Dissertation/Thesis Abstract

Second generation Latinos and the perceived barriers to college enrollment
by Swenson, Mitchell D., Ed.D., California State University, Long Beach, 2012, 119; 3530679
Abstract (Summary)

This quantitative study examined a secondary data set from the Pew Hispanic Research Center and the Kaiser Family Foundation on Education from 2004 to find the relationship between perceived barriers and linguistic acculturation, socioeconomic status, bilingual abilities, generational status, and academic achievement for second generation Latinos compared to first and third generation Latinos. Through multinomial logistic regression analysis, results indicated that second generation Latinos, especially bilingual Latinos, perceived greater barriers to emolling in higher education and completing a college degree. Included in this study are recommendations and implications for future research.

First and second-generation participants perceived several barriers as either major or minor reasons for why Latinos do not enter college or fail to complete a degree. Participants from high socioeconomic status, who were first and second generation, and had a high academic achievement perceived the cost of tuition as a major reason why Latinos do not enter or fail to finish college. Receiving a poor high school education was a major reason for participants from high linguistic acculturation, high socioeconomic status, and who were first or second-generation. Discrimination, believing that people do not need a college degree to be successful, and staying close to family were minor reasons for Latinos to not enroll in college. Cost of tuition was a minor reason for bilingual, second generation, high academic achievement, and high socioeconomic status participants instead of not a reason at all. Most participants were likely to identify one of the barriers as either major or minor instead of not a reason at all.

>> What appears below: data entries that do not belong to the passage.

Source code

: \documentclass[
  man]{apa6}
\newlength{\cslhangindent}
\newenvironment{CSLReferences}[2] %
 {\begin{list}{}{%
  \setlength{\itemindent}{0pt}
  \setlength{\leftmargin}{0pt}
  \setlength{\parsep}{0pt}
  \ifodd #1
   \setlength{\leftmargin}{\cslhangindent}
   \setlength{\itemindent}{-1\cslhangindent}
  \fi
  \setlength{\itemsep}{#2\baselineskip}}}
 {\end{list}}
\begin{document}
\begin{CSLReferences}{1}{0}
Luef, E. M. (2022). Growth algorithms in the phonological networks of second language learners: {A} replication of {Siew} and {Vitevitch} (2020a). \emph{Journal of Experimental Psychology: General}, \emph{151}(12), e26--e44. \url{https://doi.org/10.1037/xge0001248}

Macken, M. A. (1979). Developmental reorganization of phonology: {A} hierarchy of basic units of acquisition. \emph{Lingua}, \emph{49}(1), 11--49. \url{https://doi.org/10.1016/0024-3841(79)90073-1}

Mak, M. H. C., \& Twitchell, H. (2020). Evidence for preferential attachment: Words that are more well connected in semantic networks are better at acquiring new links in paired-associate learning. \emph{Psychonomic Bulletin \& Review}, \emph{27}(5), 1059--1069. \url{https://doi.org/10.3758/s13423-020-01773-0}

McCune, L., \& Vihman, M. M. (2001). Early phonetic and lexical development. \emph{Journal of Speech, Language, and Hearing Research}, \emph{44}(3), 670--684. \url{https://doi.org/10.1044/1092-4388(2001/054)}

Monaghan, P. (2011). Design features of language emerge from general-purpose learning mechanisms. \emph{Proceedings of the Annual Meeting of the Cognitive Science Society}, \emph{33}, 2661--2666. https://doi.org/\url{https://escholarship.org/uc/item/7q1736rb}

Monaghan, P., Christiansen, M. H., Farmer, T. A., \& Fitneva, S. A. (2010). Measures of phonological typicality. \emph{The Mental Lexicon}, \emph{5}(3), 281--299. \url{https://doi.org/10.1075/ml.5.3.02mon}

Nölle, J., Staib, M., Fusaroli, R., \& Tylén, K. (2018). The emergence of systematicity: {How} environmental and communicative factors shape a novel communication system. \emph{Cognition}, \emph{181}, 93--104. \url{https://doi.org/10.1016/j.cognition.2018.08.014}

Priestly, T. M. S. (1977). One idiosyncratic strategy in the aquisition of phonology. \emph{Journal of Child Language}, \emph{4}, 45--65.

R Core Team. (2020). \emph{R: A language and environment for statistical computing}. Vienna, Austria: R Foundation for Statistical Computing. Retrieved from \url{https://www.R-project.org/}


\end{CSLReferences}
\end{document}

This study showed that understanding perceived barriers for Latinos to higher education could provide the tools needed to change the trend for Hispanics in the United States. Administrators, counselors, policy makers, educators, parents, and students, working together, could help Latinos enroll in college and complete a college degree. Perceived barriers can become a reality or a myth, depending on what we choose to do to clarify or eliminate misperceptions of Latinos concerning a college education.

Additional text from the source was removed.